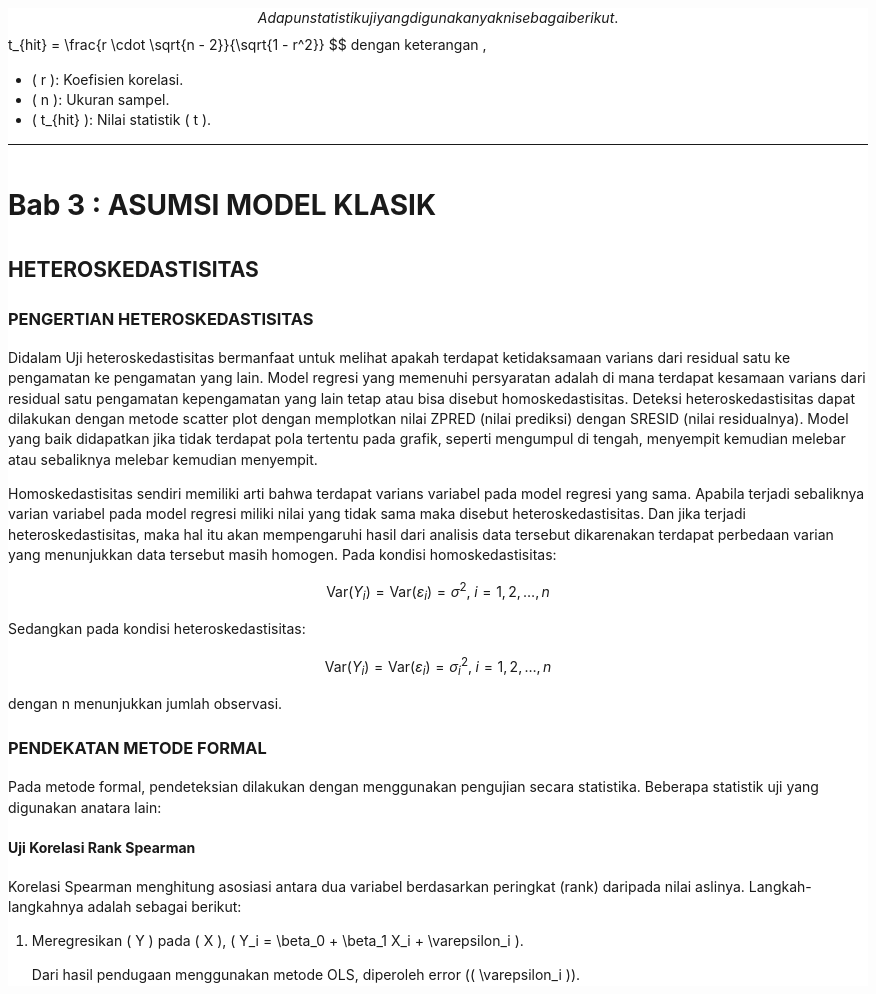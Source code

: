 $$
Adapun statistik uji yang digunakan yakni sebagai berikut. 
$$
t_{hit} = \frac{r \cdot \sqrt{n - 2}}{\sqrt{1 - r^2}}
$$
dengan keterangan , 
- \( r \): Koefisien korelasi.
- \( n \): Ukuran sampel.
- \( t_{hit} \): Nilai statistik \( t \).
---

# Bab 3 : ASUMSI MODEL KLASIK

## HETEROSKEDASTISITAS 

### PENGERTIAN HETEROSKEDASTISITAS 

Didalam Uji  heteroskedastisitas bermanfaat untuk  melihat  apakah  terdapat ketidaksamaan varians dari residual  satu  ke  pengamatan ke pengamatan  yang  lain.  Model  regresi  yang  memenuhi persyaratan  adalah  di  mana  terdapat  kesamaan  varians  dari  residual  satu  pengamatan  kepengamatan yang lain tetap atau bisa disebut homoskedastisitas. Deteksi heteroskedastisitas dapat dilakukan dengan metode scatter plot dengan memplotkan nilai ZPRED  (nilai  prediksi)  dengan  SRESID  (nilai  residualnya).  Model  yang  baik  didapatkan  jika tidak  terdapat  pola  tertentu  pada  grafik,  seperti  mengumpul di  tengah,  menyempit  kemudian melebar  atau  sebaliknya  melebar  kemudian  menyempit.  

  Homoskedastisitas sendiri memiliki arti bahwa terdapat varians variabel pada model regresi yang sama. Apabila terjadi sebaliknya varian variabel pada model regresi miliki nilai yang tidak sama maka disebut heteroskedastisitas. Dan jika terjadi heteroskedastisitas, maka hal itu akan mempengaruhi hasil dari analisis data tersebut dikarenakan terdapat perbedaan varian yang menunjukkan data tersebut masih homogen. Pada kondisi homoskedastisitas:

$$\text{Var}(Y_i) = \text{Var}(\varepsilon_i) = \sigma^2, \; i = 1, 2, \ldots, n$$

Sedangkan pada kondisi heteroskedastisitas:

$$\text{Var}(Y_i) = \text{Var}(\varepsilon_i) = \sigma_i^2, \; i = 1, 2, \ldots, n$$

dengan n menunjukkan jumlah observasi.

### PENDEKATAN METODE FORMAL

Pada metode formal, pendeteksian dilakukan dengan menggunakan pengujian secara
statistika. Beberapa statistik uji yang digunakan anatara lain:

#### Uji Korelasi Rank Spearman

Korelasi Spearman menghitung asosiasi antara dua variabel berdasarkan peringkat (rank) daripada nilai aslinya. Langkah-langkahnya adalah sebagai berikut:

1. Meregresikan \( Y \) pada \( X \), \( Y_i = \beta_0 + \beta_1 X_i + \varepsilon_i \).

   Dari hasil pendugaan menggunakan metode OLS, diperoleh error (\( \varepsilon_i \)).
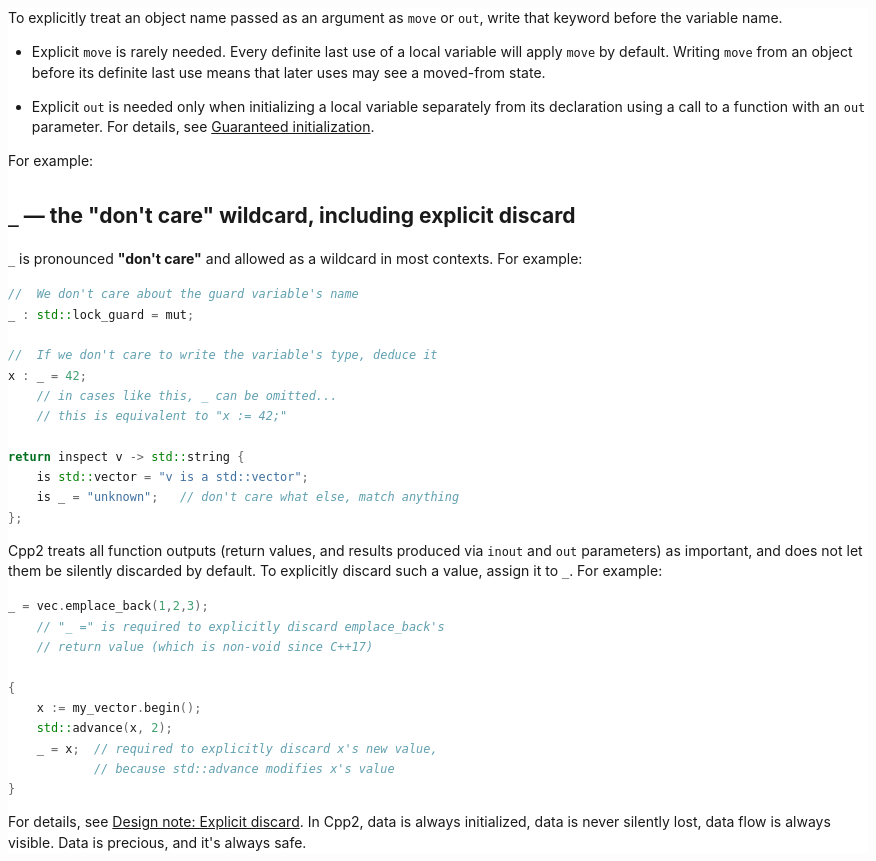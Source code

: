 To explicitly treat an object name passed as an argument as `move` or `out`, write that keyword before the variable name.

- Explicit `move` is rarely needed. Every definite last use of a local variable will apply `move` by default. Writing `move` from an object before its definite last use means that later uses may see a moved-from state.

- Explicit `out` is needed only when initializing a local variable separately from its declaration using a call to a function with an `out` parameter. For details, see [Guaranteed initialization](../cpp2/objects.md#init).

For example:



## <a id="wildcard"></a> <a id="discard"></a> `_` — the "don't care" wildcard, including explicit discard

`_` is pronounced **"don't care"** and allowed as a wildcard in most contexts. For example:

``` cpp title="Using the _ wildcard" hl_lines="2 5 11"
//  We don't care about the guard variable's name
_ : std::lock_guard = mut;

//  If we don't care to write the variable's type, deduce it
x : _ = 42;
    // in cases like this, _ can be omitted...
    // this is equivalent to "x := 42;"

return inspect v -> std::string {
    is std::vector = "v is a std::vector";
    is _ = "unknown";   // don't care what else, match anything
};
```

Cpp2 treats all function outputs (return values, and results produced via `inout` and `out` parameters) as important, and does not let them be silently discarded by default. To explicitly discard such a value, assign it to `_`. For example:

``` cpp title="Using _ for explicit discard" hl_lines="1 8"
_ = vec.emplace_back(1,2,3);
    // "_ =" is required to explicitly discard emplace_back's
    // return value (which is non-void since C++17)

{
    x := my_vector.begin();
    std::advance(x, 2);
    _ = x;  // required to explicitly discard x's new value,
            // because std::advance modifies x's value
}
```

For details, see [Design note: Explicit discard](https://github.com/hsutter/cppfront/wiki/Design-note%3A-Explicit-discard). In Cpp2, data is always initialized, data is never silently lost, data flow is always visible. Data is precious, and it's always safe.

....................

▸ **WHAT IS BEING ASKED**: Looking at the material above, state the number of lines holding the word "this", and only that number.

▸ **EXERCISE ANSWER**: 2